Work task:
Where a line below includes the word "它不是一个目录并且它没有被锁定", copy that line.
Records for this exercise Start Marker
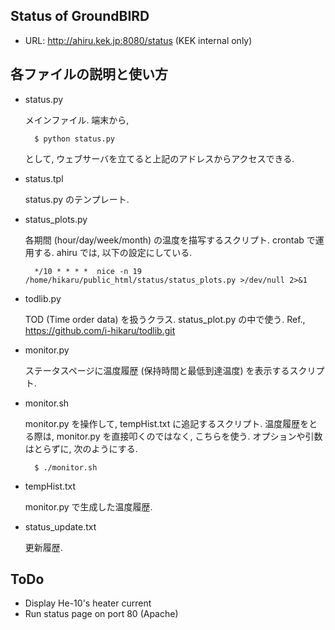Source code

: Status of GroundBIRD
--------------------

- URL: http://ahiru.kek.jp:8080/status (KEK internal only)

各ファイルの説明と使い方
------------------------

- status.py

    メインファイル. 端末から,

        $ python status.py
        
    として, ウェブサーバを立てると上記のアドレスからアクセスできる.

- status.tpl

    status.py のテンプレート.

- status_plots.py

    各期間 (hour/day/week/month) の温度を描写するスクリプト.
	crontab で運用する. ahiru では, 以下の設定にしている.

        */10 * * * *  nice -n 19 /home/hikaru/public_html/status/status_plots.py >/dev/null 2>&1

- todlib.py

    TOD (Time order data) を扱うクラス. status_plot.py の中で使う.
	Ref., https://github.com/i-hikaru/todlib.git

- monitor.py

    ステータスページに温度履歴 (保持時間と最低到達温度) を表示するスクリプト.

- monitor.sh

    monitor.py を操作して, tempHist.txt に追記するスクリプト.
	温度履歴をとる際は, monitor.py を直接叩くのではなく, こちらを使う.
	オプションや引数はとらずに, 次のようにする.

	    $ ./monitor.sh

- tempHist.txt

    monitor.py で生成した温度履歴.

- status_update.txt

    更新履歴.


ToDo
----

- Display He-10's heater current 
- Run status page on port 80 (Apache)

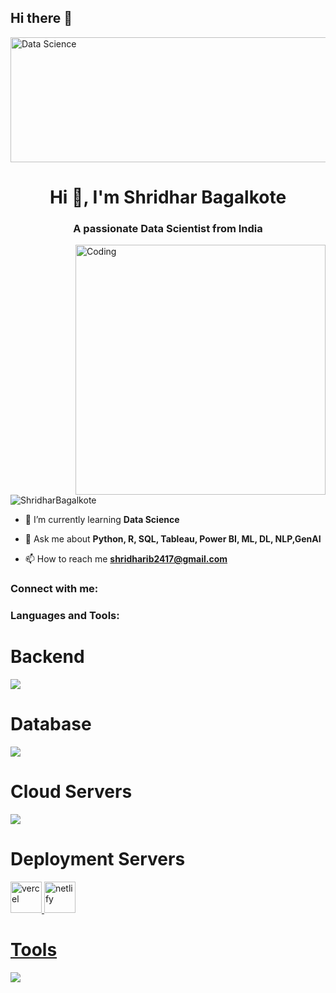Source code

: ## Hi there 👋
<img align="center" alt="Data Science" width="1000" height="200" src="https://media.licdn.com/dms/image/C4D12AQESj72-s5gEKg/article-cover_image-shrink_600_2000/0/1626753867110?e=2147483647&v=beta&t=Kf7YAuwZtyCGYLNch-Mgc5eOC-7h7uL_dnBAIgsAFRQ">


<h1 align="center">Hi 👋, I'm Shridhar Bagalkote</h1>
<h3 align="center">A passionate Data Scientist from India</h3>
<img align="right" alt="Coding" width="400" src="https://cdn.dribbble.com/users/926537/screenshots/4502924/media/18181eb39eec9784db256e246954adba.gif">
<p align="left"> <img src="https://komarev.com/ghpvc/?username=ShridharBagalkote&label=Profile%20views&color=0e75b6&style=flat" alt="ShridharBagalkote" /> </p>




- 🌱 I’m currently learning **Data Science**

- 💬 Ask me about **Python, R, SQL, Tableau, Power BI, ML, DL, NLP,GenAI**

- 📫 How to reach me **shridharib2417@gmail.com**

<h3 align="left">Connect with me:</h3>
<p align="left">
</p>

<h3 align="left">Languages and Tools:</h3>


# Backend
<p align="left">
  <a href="https://skillicons.dev">
    <img src="https://skillicons.dev/icons?i=r,python" />
  </a>
</p>

 # Database
<p align="left">
  <a href="https://skillicons.dev">
    <img src="https://skillicons.dev/icons?i=mysql,postgresql" />
  </a>
</p>

# Cloud Servers
<p align="left">
  <a href="https://skillicons.dev">
    <img src="https://skillicons.dev/icons?i=azure,aws,firebase" />
  </a>
</p>


# Deployment Servers
<p align="left">
<a href="https://vercel.com" target="_blank" rel="noreferrer"> <img src="https://www.vectorlogo.zone/logos/vercel/vercel-icon.svg" alt="vercel" width="50" height="50"/>
<a href="https://netlify.com" target="_blank" rel="noreferrer"> <img src="https://www.vectorlogo.zone/logos/netlify/netlify-icon.svg" alt="netlify" width="50" height="50"/>
 
</p>

# Tools
<p align="left">
  <a href="https://skillicons.dev">
    <img src="https://skillicons.dev/icons?i=postman,git,github,vscode,gitlab,pycharm,docker,linux,python,datascience" />
  </a>
</p>
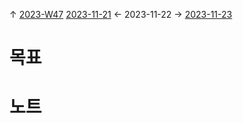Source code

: 
↑ [2023-W47](2023-W47.md)
[2023-11-21](2023-11-21.md) ← 2023-11-22 → [2023-11-23](2023-11-23.md)


# 목표



# 노트




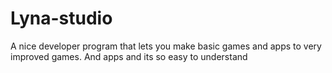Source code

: # Lyna-studio
A nice developer program that lets you make basic games and apps to very improved games. And apps and its so easy to understand
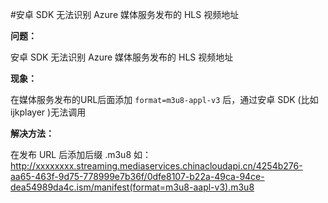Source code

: <properties
	pageTitle="安卓SDK无法识别Azure媒体服务发布的HLS视频地址"
	description="如何解决安卓SDK无法识别Azure媒体服务发布的HLS视频地址的问题。"
	services="media-service"
	documentationCenter=""
	authors=""
	manager=""
	editor=""
	tags=""/>

<tags
	ms.service="media-service"
	ms.date="10/27/2016"
	wacn.date="10/27/2016"/>

#安卓 SDK 无法识别 Azure 媒体服务发布的 HLS 视频地址

**问题：**

安卓 SDK 无法识别 Azure 媒体服务发布的 HLS 视频地址

**现象：**

在媒体服务发布的URL后面添加 `format=m3u8-appl-v3` 后，通过安卓 SDK (比如 ijkplayer )无法调用

**解决方法：**

在发布 URL 后添加后缀 .m3u8 如：http://xxxxxxxx.streaming.mediaservices.chinacloudapi.cn/4254b276-aa65-463f-9d75-778999e7b36f/0dfe8107-b22a-49ca-94ce-dea54989da4c.ism/manifest(format=m3u8-aapl-v3).m3u8 
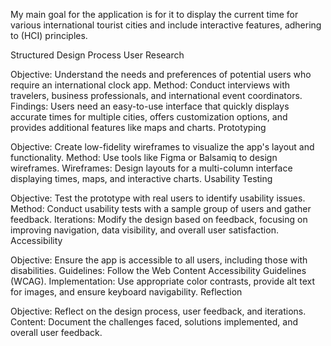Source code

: My main goal for the application is for it to display the current time for various international tourist cities and include interactive features, adhering to (HCI) principles.

Structured Design Process
User Research

Objective: Understand the needs and preferences of potential users who require an international clock app.
Method: Conduct interviews with travelers, business professionals, and international event coordinators.
Findings: Users need an easy-to-use interface that quickly displays accurate times for multiple cities, offers customization options, and provides additional features like maps and charts.
Prototyping

Objective: Create low-fidelity wireframes to visualize the app's layout and functionality.
Method: Use tools like Figma or Balsamiq to design wireframes.
Wireframes: Design layouts for a multi-column interface displaying times, maps, and interactive charts.
Usability Testing

Objective: Test the prototype with real users to identify usability issues.
Method: Conduct usability tests with a sample group of users and gather feedback.
Iterations: Modify the design based on feedback, focusing on improving navigation, data visibility, and overall user satisfaction.
Accessibility

Objective: Ensure the app is accessible to all users, including those with disabilities.
Guidelines: Follow the Web Content Accessibility Guidelines (WCAG).
Implementation: Use appropriate color contrasts, provide alt text for images, and ensure keyboard navigability.
Reflection

Objective: Reflect on the design process, user feedback, and iterations.
Content: Document the challenges faced, solutions implemented, and overall user feedback.
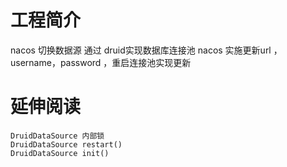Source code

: # 工程简介
nacos 切换数据源
通过 druid实现数据库连接池
    nacos 实施更新url ， username，password ，重启连接池实现更新
# 延伸阅读
    DruidDataSource 内部锁
    DruidDataSource restart()
    DruidDataSource init()

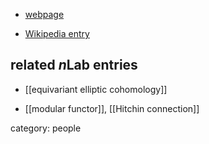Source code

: 
* [webpage](http://www.staff.science.uu.nl/~looij101/Coordinates.html)

* [Wikipedia entry](http://de.wikipedia.org/wiki/Eduard_Looijenga)

## related $n$Lab entries

* [[equivariant elliptic cohomology]]

* [[modular functor]], [[Hitchin connection]]

category: people
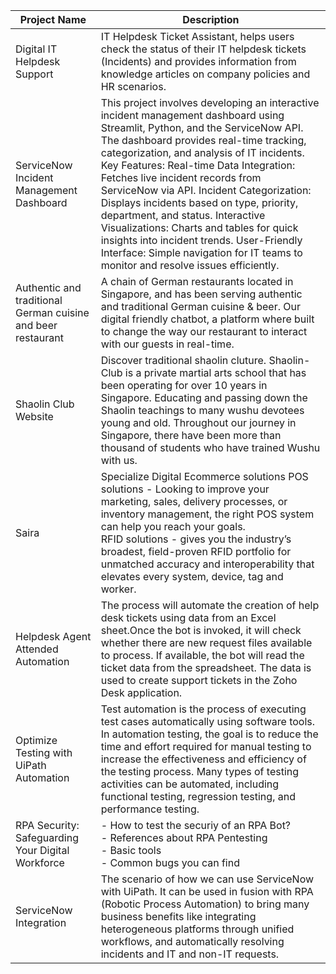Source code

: | **Project Name** | **Description** |
| --- | --- |
| Digital IT Helpdesk Support | IT Helpdesk Ticket Assistant, helps users check the status of their IT helpdesk tickets  (Incidents) and provides information from knowledge articles on company policies and HR scenarios.|
| ServiceNow Incident Management Dashboard | This project involves developing an interactive incident management dashboard using Streamlit, Python, and the ServiceNow API. The dashboard provides real-time tracking, categorization, and analysis of IT incidents. Key Features: Real-time Data Integration: Fetches live incident records from ServiceNow via API. Incident Categorization: Displays incidents based on type, priority, department, and status. Interactive Visualizations: Charts and tables for quick insights into incident trends. User-Friendly Interface: Simple navigation for IT teams to monitor and resolve issues efficiently.|
| Authentic and traditional German cuisine and beer restaurant | A chain of German restaurants located in Singapore, and has been serving authentic and traditional German cuisine & beer. Our digital friendly chatbot, a platform where built to change the way our restaurant to interact with our guests in real-time. |
| Shaolin Club Website | Discover traditional shaolin cluture. Shaolin-Club is a private martial arts school that has been operating for over 10 years in Singapore. Educating and passing down the Shaolin teachings to many wushu devotees young and old. Throughout our journey in Singapore, there have been more than thousand of students who have trained Wushu with us.|
| Saira | Specialize Digital Ecommerce solutions POS solutions - Looking to improve your marketing, sales, delivery processes, or inventory management, the right POS system can help you reach your goals. <br>RFID solutions - gives you the industry’s broadest, field-proven RFID portfolio for unmatched accuracy and interoperability that elevates every system, device, tag and worker.|
| Helpdesk Agent Attended Automation | The process will automate the creation of help desk tickets using data from an Excel sheet.Once the bot is invoked, it will check whether there are new request files available to process. If available, the bot will read the ticket data from the spreadsheet. The data is used to create support tickets in the Zoho Desk application. |
| Optimize Testing with UiPath Automation | Test automation is the process of executing test cases automatically using software tools. In automation testing, the goal is to reduce the time and effort required for manual testing to increase the effectiveness and efficiency of the testing process. Many types of testing activities can be automated, including functional testing, regression testing, and performance testing. |
|RPA Security: Safeguarding Your Digital Workforce | - How to test the securiy of an RPA Bot? <br> - References about RPA Pentesting <br> - Basic tools <br> - Common bugs you can find |
| ServiceNow Integration | The scenario of how we can use ServiceNow with UiPath. It can be used in fusion with RPA (Robotic Process Automation) to bring many business benefits like integrating heterogeneous platforms through unified workflows, and automatically resolving incidents and IT and non-IT requests.|
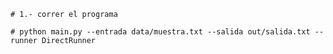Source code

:     # 1.- correr el programa

    # python main.py --entrada data/muestra.txt --salida out/salida.txt --runner DirectRunner
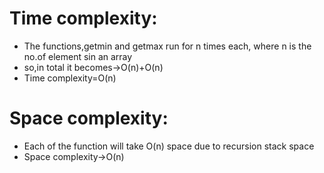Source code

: # Time complexity:
- The functions,getmin and getmax run for n times each, where n is the no.of element sin an array
- so,in total it becomes->O(n)+O(n)
- Time complexity=O(n)

# Space complexity:
- Each of the function will take O(n) space due to recursion stack space
- Space complexity->O(n)
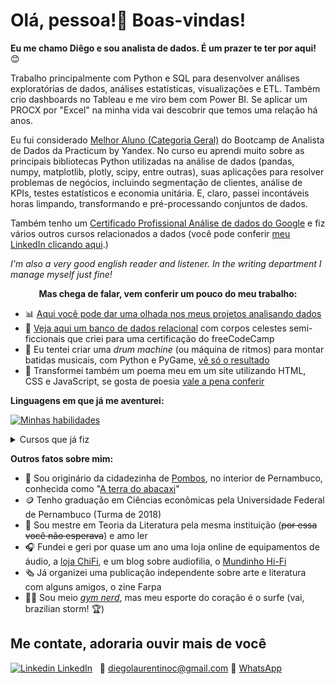 <p align='center'>
  <h1> Olá, pessoa!👋 Boas-vindas! </h1>
</p>

**Eu me chamo Diêgo e sou analista de dados. É um prazer te ter por aqui!** 😊

Trabalho principalmente com Python e SQL para desenvolver análises exploratórias de dados, análises estatísticas, visualizações e ETL. Também crio dashboards no Tableau e me viro bem com Power BI. Se aplicar um PROCX por "Excel" na minha vida vai descobrir que temos uma relação há anos.

Eu fui considerado [Melhor Aluno (Categoria Geral)](https://github.com/diego-analytics/diego-analytics/blob/main/best%20student.jpg) do Bootcamp de Analista de Dados da Practicum by Yandex. No curso eu aprendi muito sobre as principais bibliotecas Python utilizadas na análise de dados (pandas, numpy, matplotlib, plotly, scipy, entre outras), suas aplicações para resolver problemas de negócios, incluindo segmentação de clientes, análise de KPIs, testes estatísticos e economia unitária. E, claro, passei incontáveis horas limpando, transformando e pré-processando conjuntos de dados.

Também tenho um <a href='https://www.credly.com/badges/5ecb6d63-ada7-4978-a62a-63671666f84a?source=linked_in_profile' target='_blank'>Certificado Profissional Análise de dados do Google</a> e fiz vários outros cursos relacionados a dados (você pode conferir [meu LinkedIn clicando aqui](https://www.linkedin.com/in/diego-de-carvalho/).)

*I'm also a very good english reader and listener. In the writing department I manage myself just fine!* 


<p align='center'>
  <b>Mas chega de falar, vem conferir um pouco do meu trabalho:</b>
</p>


* 📊 <a href='https://github.com/diego-analytics/projetos_dados/blob/main/README.md' target='_blank'>Aqui você pode dar uma olhada nos meus projetos analisando dados</a>
* 💫 [Veja aqui um banco de dados relacional](https://github.com/diego-analytics/universe-sql) com corpos celestes semi-ficcionais que criei para uma certificação do freeCodeCamp
* 🎼 Eu tentei criar uma _drum machine_ (ou máquina de ritmos) para montar batidas musicais, com Python e PyGame, [vê só o resultado](https://github.com/diego-analytics/drummy)
* 📜 Transformei também um poema meu em um site utilizando HTML, CSS e JavaScript, se gosta de poesia <a href='https://diego-analytics.github.io/Eu-quero-que-voce-ria-EM-BITS/' target='_blank'>vale a pena conferir</a>


<b>Linguagens em que já me aventurei:</b>


[![Minhas habilidades](https://skills.thijs.gg/icons?i=py,postgres,r,mysql,html,css,js)](https://skills.thijs.gg)

<!--START_SECTION:table-->
<details>
<summary>Cursos que já fiz</summary>
  
| Curso | Lugar | Ano |
| :---: | :---: | :---: |
| Introduction to Power BI | DataCamp | 2022 |
| Intermediate SQL Queries | DataCamp | 2022 |
| Data Analysis in Excel | DataCamp | 2021 |
| Intermediate Python | DataCamp | 2021 |
| Google Data Analytics | Coursera | 2021 |
| Critical Thinking Skills for University Success | Coursera | 2020 |
  
</details>

**Outros fatos sobre mim:**

* 🍍 Sou originário da cidadezinha de [Pombos](https://pt.wikipedia.org/wiki/Pombos_(Pernambuco)), no interior de Pernambuco, conhecida como "[A terra do abacaxi](https://pt.wikipedia.org/wiki/Festa_do_Abacaxi)"
* 🪙 Tenho graduação em Ciências econômicas pela Universidade Federal de Pernambuco (Turma de 2018)
* 📖 Sou mestre em Teoria da Literatura pela mesma instituição (~~por essa você não esperava~~) e amo ler
* 🎧 Fundei e geri por quase um ano uma loja online de equipamentos de áudio, a <a href='https://www.instagram.com/chifi_br/' target='_blank'>loja ChiFi</a>, e um blog sobre audiofilia, o <a href='https://www.instagram.com/mundinhohifi/' target='_blank'>Mundinho Hi-Fi</a>
* 🗞 Já organizei uma publicação independente sobre arte e literatura com alguns amigos, o zine Farpa
* 🏋️‍♂️ Sou meio [*gym nerd*](https://www.urbandictionary.com/define.php?term=gym%20nerd), mas meu esporte do coração é o surfe (vai, brazilian storm! 🏆)

## Me contate, adoraria ouvir mais de você
[![Linkedin](https://i.stack.imgur.com/gVE0j.png) LinkedIn](https://www.linkedin.com/in/diego-de-carvalho)
&nbsp;
📧 diegolaurentinoc@gmail.com
📲 [WhatsApp](//wa.me/558195210137)
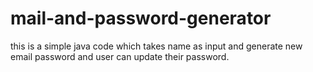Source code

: # mail-and-password-generator
this is  a simple java code which takes name as input and generate new email password and user can update their password.
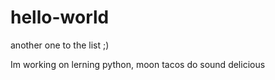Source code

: # hello-world
another one to the list ;)


Im working on lerning python, moon tacos do sound delicious
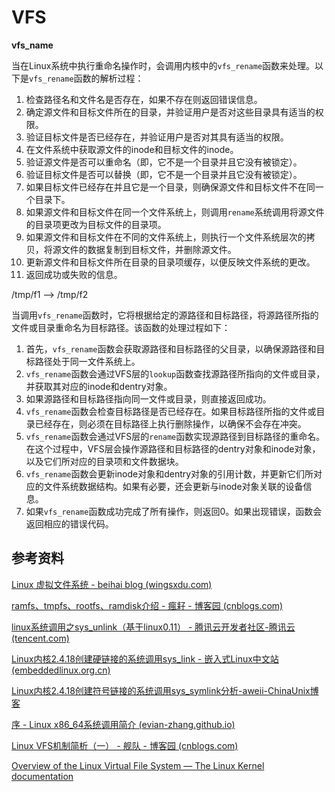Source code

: # VFS



**vfs_name**

当在Linux系统中执行重命名操作时，会调用内核中的`vfs_rename`函数来处理。以下是`vfs_rename`函数的解析过程：

1. 检查路径名和文件名是否存在，如果不存在则返回错误信息。
2. 确定源文件和目标文件所在的目录，并验证用户是否对这些目录具有适当的权限。
3. 验证目标文件是否已经存在，并验证用户是否对其具有适当的权限。
4. 在文件系统中获取源文件的inode和目标文件的inode。
5. 验证源文件是否可以重命名（即，它不是一个目录并且它没有被锁定）。
6. 验证目标文件是否可以替换（即，它不是一个目录并且它没有被锁定）。
7. 如果目标文件已经存在并且它是一个目录，则确保源文件和目标文件不在同一个目录下。
8. 如果源文件和目标文件在同一个文件系统上，则调用`rename`系统调用将源文件的目录项更改为目标文件的目录项。
9. 如果源文件和目标文件在不同的文件系统上，则执行一个文件系统层次的拷贝，将源文件的数据复制到目标文件，并删除源文件。
10. 更新源文件和目标文件所在目录的目录项缓存，以便反映文件系统的更改。
11. 返回成功或失败的信息。





/tmp/f1 --> /tmp/f2





当调用`vfs_rename`函数时，它将根据给定的源路径和目标路径，将源路径所指的文件或目录重命名为目标路径。该函数的处理过程如下：

1. 首先，`vfs_rename`函数会获取源路径和目标路径的父目录，以确保源路径和目标路径处于同一文件系统上。
2. `vfs_rename`函数会通过VFS层的`lookup`函数查找源路径所指向的文件或目录，并获取其对应的inode和dentry对象。
3. 如果源路径和目标路径指向同一文件或目录，则直接返回成功。
4. `vfs_rename`函数会检查目标路径是否已经存在。如果目标路径所指的文件或目录已经存在，则必须在目标路径上执行删除操作，以确保不会存在冲突。
5. `vfs_rename`函数会通过VFS层的`rename`函数实现源路径到目标路径的重命名。在这个过程中，VFS层会操作源路径和目标路径的dentry对象和inode对象，以及它们所对应的目录项和文件数据块。
6. `vfs_rename`函数会更新inode对象和dentry对象的引用计数，并更新它们所对应的文件系统数据结构。如果有必要，还会更新与inode对象关联的设备信息。
7. 如果`vfs_rename`函数成功完成了所有操作，则返回0。如果出现错误，函数会返回相应的错误代码。


## 参考资料

[Linux 虚拟文件系统 - beihai blog (wingsxdu.com)](https://wingsxdu.com/posts/linux/vfs/)

[ramfs、tmpfs、rootfs、ramdisk介绍 - 瘋耔 - 博客园 (cnblogs.com)](https://www.cnblogs.com/qiynet/p/15118550.html)

[linux系统调用之sys_unlink（基于linux0.11） - 腾讯云开发者社区-腾讯云 (tencent.com)](https://cloud.tencent.com/developer/article/1425086)

[Linux内核2.4.18创建硬链接的系统调用sys_link - 嵌入式Linux中文站 (embeddedlinux.org.cn)](http://www.embeddedlinux.org.cn/emb-linux/system-development/201708/11-7108.html)

[Linux内核2.4.18创建符号链接的系统调用sys_symlink分析-aweii-ChinaUnix博客](http://m.blog.chinaunix.net/uid-9059-id-5762627.html)

[序 - Linux x86_64系统调用简介 (evian-zhang.github.io)](https://evian-zhang.github.io/introduction-to-linux-x86_64-syscall/index.html)

[Linux VFS机制简析（一） - 舰队 - 博客园 (cnblogs.com)](https://www.cnblogs.com/jimbo17/p/10107318.html)

[Overview of the Linux Virtual File System — The Linux Kernel documentation](https://www.kernel.org/doc/html/next/filesystems/vfs.html)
Records for this exercise End Marker
Answer for the task:
5. 验证源文件是否可以重命名（即，它不是一个目录并且它没有被锁定）。
6. 验证目标文件是否可以替换（即，它不是一个目录并且它没有被锁定）。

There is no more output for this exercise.